Monday, September 24, 2007
Tort liability often turns to a substantial degree on an actor's good or bad luck. For example, a driver may be lucky to be more skilled than average, or unlucky to be less. Alternatively, she may be lucky to avoid hitting a pedestrian, or unlucky to hit him, or very unlucky to hit a person with an ‘eggshell skull.' Whether a person's conduct falls below the relevant standard of conduct, whether it causes injury, and how much liability results -- these matters determine whether someone is a tortfeasor and, if so, how much she will have to pay in damages. And yet each of these factors lies outside of her control. Because tort liability is sensitive to luck in these ways, scholars such as Christopher Schroeder and Jeremy Waldron have condemned tort law as morally arbitrary. Others, such as Justice Holmes and Judge Posner, have seized on tort law's luck-sensitivity to argue that tort - which seems on its face to be a law of wrongs - really has nothing to do with wrongs. Assessments of conduct as right and wrong, they suppose, cannot possibly attribute so much significance to dumb luck.
In this Article we are argue that the role of luck in torts does not undermine the case for understanding tort as a law of wrongs, nor does it make the case for dismissing tort law as morally arbitrary. Drawing upon the canonical articles on “moral luck” by Bernard Williams and Thomas Nagel, we argue that is false to suppose that an actor cannot be held responsible for having committed a wrong unless all the relevant features of the situation in which she acted were in principle subject to her control.

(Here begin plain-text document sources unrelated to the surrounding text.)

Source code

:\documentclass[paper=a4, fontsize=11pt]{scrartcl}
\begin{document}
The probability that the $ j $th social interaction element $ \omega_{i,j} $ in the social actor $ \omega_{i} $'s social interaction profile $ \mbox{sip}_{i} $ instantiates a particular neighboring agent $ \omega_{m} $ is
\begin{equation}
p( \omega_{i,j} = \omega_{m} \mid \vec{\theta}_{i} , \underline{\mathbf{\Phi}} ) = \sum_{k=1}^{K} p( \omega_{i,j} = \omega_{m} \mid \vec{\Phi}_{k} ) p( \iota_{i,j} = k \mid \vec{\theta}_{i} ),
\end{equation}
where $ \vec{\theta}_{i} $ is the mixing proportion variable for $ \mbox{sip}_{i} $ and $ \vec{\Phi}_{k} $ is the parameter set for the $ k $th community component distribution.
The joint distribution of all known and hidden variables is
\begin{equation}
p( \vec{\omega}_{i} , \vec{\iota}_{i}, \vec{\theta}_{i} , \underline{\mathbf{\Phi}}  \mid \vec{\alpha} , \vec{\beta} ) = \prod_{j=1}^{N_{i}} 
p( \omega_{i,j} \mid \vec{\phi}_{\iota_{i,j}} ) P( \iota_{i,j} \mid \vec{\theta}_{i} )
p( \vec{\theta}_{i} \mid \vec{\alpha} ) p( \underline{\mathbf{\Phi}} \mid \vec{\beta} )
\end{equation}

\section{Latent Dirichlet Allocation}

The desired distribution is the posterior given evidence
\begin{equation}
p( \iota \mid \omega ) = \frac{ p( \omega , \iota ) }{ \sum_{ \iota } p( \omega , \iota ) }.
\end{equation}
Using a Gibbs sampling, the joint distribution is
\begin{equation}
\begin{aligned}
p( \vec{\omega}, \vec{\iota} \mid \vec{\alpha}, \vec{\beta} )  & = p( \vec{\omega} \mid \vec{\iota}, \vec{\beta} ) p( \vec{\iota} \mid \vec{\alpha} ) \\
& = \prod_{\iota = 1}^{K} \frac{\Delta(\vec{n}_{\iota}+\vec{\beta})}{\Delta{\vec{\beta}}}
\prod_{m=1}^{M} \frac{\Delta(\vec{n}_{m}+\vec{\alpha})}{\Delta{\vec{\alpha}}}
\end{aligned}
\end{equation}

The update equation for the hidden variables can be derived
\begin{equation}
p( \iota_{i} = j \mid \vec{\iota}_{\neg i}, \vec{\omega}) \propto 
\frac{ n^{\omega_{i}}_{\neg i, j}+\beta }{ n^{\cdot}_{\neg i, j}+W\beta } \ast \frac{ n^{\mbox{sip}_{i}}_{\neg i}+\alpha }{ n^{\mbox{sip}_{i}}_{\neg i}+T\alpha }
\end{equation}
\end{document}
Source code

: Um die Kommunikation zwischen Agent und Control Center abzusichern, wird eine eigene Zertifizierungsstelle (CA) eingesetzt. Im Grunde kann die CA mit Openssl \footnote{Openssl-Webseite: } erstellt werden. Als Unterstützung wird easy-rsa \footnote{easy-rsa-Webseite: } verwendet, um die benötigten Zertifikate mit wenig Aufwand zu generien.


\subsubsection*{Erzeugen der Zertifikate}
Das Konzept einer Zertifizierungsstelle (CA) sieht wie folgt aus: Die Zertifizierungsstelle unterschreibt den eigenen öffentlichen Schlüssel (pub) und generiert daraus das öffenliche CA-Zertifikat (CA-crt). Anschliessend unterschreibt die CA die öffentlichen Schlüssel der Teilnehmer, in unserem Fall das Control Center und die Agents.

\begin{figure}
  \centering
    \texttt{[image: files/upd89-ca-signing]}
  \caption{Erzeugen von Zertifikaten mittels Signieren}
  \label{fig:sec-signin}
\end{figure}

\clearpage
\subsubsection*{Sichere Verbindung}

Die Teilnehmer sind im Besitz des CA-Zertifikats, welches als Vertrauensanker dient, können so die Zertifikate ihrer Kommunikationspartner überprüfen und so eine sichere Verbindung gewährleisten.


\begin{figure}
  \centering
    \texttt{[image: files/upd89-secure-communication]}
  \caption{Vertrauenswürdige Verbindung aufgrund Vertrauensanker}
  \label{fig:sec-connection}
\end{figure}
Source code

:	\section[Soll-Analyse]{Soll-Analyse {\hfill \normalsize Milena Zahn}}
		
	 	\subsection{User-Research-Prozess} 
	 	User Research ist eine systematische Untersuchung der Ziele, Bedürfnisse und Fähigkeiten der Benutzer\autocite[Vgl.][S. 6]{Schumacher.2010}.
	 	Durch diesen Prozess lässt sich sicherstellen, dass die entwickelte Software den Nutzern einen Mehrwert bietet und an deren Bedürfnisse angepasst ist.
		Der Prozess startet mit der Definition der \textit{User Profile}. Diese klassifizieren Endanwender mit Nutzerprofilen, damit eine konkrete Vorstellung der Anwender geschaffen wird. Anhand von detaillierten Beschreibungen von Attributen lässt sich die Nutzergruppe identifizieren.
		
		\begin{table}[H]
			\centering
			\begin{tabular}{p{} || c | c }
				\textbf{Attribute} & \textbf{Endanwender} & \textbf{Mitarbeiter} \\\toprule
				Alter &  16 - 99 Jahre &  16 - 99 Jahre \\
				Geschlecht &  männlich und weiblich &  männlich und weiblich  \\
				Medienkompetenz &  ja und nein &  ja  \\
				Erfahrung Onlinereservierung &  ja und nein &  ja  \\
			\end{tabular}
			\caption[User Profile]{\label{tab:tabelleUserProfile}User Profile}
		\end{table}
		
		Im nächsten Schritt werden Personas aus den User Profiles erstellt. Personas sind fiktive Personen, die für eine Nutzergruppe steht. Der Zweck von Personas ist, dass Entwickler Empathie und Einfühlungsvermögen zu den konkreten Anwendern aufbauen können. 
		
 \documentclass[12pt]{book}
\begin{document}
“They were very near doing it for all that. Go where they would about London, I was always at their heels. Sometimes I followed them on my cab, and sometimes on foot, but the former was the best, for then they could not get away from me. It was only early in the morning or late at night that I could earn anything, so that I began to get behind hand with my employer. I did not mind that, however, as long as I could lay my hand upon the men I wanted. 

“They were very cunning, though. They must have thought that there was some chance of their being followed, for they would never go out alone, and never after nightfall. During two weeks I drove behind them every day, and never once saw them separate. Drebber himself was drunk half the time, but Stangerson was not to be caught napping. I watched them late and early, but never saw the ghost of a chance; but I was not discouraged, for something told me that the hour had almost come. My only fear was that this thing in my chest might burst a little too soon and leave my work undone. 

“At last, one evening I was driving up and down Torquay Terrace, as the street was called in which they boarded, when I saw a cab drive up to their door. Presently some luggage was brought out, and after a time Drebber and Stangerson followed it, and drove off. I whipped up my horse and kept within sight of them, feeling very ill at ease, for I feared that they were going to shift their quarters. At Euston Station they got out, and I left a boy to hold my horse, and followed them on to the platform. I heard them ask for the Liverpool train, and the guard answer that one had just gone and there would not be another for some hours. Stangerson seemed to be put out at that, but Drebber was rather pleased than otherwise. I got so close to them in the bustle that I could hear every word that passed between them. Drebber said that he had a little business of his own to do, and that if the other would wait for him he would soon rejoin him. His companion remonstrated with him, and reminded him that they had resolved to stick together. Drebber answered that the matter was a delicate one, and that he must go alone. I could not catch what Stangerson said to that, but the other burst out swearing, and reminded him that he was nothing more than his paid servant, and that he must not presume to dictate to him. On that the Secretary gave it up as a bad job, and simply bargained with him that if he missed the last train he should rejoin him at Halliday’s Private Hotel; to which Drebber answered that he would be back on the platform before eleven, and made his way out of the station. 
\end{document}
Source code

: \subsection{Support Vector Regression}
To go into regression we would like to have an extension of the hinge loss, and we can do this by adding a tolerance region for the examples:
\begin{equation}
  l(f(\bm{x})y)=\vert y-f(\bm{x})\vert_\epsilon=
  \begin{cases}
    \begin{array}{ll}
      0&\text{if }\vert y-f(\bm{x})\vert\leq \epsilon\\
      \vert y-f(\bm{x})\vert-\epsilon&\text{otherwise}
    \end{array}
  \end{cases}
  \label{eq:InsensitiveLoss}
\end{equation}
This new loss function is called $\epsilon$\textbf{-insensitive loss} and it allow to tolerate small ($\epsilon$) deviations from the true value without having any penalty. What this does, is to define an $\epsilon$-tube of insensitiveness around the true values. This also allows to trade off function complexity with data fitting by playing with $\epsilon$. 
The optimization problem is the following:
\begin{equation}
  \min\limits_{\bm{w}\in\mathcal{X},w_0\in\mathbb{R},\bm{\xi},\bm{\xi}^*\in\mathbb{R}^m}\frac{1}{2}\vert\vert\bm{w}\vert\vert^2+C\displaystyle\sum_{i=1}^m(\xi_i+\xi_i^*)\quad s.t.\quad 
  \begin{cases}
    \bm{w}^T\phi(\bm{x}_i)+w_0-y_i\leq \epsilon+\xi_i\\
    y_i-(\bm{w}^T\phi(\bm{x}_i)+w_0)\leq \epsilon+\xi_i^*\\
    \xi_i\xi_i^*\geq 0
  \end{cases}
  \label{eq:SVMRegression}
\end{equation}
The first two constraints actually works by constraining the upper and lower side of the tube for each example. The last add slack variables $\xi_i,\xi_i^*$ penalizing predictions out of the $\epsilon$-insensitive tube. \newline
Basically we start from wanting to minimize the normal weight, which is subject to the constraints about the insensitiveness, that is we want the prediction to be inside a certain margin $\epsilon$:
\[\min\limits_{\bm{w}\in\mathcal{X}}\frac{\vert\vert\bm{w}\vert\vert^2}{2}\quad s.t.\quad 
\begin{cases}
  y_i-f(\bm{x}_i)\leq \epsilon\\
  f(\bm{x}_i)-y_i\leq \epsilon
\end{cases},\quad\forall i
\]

The Article proceeds by distinguishing and explaining two aspects of tort law's luck-sensitivity: (1) luck regarding whether one's tortious conduct causes damage, and, if so, how much (“causal luck”); and (2) luck regarding whether one's efforts to comply with tort law's objective standards are successful (“compliance luck”). Causal luck, we argue, does not introduce objectionable arbitrariness into tort law. On the contrary, it is a natural and necessary feature of a body of law that is concerned to permit those who have been wronged to redress the wrongs done to them. As to the problem of compliance luck, we explain why it is sensible for courts and legislatures to fashion tort norms of conduct with external measures of compliance, and why such norms can properly count as norms that define “wrongs.” We conclude by suggesting that careful attention to the particular senses in which torts are wrongs not only entails the rejection of familiar critiques of tort, but also sheds light on values that tort law can serve within in our legal system, as well as the content and operation of legal and extra-legal notions of wrongdoing and responsibility.